▶ **TASK GOAL**
The response must restate all of the data word for word.

▶ **Dataset items**
+---+
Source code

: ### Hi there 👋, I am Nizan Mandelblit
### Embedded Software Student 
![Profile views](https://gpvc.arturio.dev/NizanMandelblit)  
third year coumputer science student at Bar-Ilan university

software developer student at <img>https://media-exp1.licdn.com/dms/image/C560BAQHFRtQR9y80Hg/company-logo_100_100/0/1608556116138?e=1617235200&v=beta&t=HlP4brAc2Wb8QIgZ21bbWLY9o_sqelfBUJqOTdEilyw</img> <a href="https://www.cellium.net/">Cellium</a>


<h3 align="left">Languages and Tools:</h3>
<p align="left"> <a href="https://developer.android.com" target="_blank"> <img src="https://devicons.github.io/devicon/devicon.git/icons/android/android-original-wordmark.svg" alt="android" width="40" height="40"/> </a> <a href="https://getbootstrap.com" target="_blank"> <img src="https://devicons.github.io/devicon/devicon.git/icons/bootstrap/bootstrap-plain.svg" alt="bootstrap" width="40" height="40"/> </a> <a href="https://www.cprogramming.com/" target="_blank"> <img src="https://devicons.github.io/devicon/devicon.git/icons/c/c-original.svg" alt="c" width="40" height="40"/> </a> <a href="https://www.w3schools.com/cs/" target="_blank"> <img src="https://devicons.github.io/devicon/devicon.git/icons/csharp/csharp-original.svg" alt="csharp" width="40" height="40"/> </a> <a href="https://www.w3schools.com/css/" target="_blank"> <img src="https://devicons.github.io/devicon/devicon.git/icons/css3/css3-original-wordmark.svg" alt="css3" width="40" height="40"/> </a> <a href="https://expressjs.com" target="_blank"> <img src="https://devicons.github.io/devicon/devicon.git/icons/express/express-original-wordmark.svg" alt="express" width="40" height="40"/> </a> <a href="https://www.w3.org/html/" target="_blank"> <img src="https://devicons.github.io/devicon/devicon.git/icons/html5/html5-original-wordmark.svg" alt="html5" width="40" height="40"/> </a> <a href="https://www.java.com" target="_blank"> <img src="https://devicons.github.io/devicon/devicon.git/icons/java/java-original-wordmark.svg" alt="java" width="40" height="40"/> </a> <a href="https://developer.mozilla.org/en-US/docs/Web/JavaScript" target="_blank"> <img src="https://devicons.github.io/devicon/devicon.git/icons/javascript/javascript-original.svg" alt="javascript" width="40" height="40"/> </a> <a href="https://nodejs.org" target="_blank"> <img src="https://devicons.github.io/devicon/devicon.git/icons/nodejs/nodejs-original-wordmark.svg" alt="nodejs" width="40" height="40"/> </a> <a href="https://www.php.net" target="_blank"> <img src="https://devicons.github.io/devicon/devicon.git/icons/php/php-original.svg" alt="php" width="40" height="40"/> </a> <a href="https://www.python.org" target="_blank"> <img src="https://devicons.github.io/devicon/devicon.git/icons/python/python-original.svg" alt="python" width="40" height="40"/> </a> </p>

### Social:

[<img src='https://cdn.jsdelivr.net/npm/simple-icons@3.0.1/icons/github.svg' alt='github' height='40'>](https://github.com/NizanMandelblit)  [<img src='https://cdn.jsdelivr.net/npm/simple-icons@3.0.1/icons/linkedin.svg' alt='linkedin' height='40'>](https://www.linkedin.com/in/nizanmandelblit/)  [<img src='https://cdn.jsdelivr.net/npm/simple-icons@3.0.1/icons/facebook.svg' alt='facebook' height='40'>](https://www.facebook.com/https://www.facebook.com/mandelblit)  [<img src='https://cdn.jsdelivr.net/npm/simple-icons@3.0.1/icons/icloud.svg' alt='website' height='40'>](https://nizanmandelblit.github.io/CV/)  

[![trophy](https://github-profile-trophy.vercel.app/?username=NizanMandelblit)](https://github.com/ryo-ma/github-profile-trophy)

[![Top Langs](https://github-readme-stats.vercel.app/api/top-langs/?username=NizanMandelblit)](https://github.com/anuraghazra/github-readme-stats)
+---+
▶ **REPLY**
Source code

: ### Hi there 👋, I am Nizan Mandelblit
### Embedded Software Student 
![Profile views](https://gpvc.arturio.dev/NizanMandelblit)  
third year coumputer science student at Bar-Ilan university

software developer student at <img>https://media-exp1.licdn.com/dms/image/C560BAQHFRtQR9y80Hg/company-logo_100_100/0/1608556116138?e=1617235200&v=beta&t=HlP4brAc2Wb8QIgZ21bbWLY9o_sqelfBUJqOTdEilyw</img> <a href="https://www.cellium.net/">Cellium</a>


<h3 align="left">Languages and Tools:</h3>
<p align="left"> <a href="https://developer.android.com" target="_blank"> <img src="https://devicons.github.io/devicon/devicon.git/icons/android/android-original-wordmark.svg" alt="android" width="40" height="40"/> </a> <a href="https://getbootstrap.com" target="_blank"> <img src="https://devicons.github.io/devicon/devicon.git/icons/bootstrap/bootstrap-plain.svg" alt="bootstrap" width="40" height="40"/> </a> <a href="https://www.cprogramming.com/" target="_blank"> <img src="https://devicons.github.io/devicon/devicon.git/icons/c/c-original.svg" alt="c" width="40" height="40"/> </a> <a href="https://www.w3schools.com/cs/" target="_blank"> <img src="https://devicons.github.io/devicon/devicon.git/icons/csharp/csharp-original.svg" alt="csharp" width="40" height="40"/> </a> <a href="https://www.w3schools.com/css/" target="_blank"> <img src="https://devicons.github.io/devicon/devicon.git/icons/css3/css3-original-wordmark.svg" alt="css3" width="40" height="40"/> </a> <a href="https://expressjs.com" target="_blank"> <img src="https://devicons.github.io/devicon/devicon.git/icons/express/express-original-wordmark.svg" alt="express" width="40" height="40"/> </a> <a href="https://www.w3.org/html/" target="_blank"> <img src="https://devicons.github.io/devicon/devicon.git/icons/html5/html5-original-wordmark.svg" alt="html5" width="40" height="40"/> </a> <a href="https://www.java.com" target="_blank"> <img src="https://devicons.github.io/devicon/devicon.git/icons/java/java-original-wordmark.svg" alt="java" width="40" height="40"/> </a> <a href="https://developer.mozilla.org/en-US/docs/Web/JavaScript" target="_blank"> <img src="https://devicons.github.io/devicon/devicon.git/icons/javascript/javascript-original.svg" alt="javascript" width="40" height="40"/> </a> <a href="https://nodejs.org" target="_blank"> <img src="https://devicons.github.io/devicon/devicon.git/icons/nodejs/nodejs-original-wordmark.svg" alt="nodejs" width="40" height="40"/> </a> <a href="https://www.php.net" target="_blank"> <img src="https://devicons.github.io/devicon/devicon.git/icons/php/php-original.svg" alt="php" width="40" height="40"/> </a> <a href="https://www.python.org" target="_blank"> <img src="https://devicons.github.io/devicon/devicon.git/icons/python/python-original.svg" alt="python" width="40" height="40"/> </a> </p>

### Social:

[<img src='https://cdn.jsdelivr.net/npm/simple-icons@3.0.1/icons/github.svg' alt='github' height='40'>](https://github.com/NizanMandelblit)  [<img src='https://cdn.jsdelivr.net/npm/simple-icons@3.0.1/icons/linkedin.svg' alt='linkedin' height='40'>](https://www.linkedin.com/in/nizanmandelblit/)  [<img src='https://cdn.jsdelivr.net/npm/simple-icons@3.0.1/icons/facebook.svg' alt='facebook' height='40'>](https://www.facebook.com/https://www.facebook.com/mandelblit)  [<img src='https://cdn.jsdelivr.net/npm/simple-icons@3.0.1/icons/icloud.svg' alt='website' height='40'>](https://nizanmandelblit.github.io/CV/)  

[![trophy](https://github-profile-trophy.vercel.app/?username=NizanMandelblit)](https://github.com/ryo-ma/github-profile-trophy)

[![Top Langs](https://github-readme-stats.vercel.app/api/top-langs/?username=NizanMandelblit)](https://github.com/anuraghazra/github-readme-stats)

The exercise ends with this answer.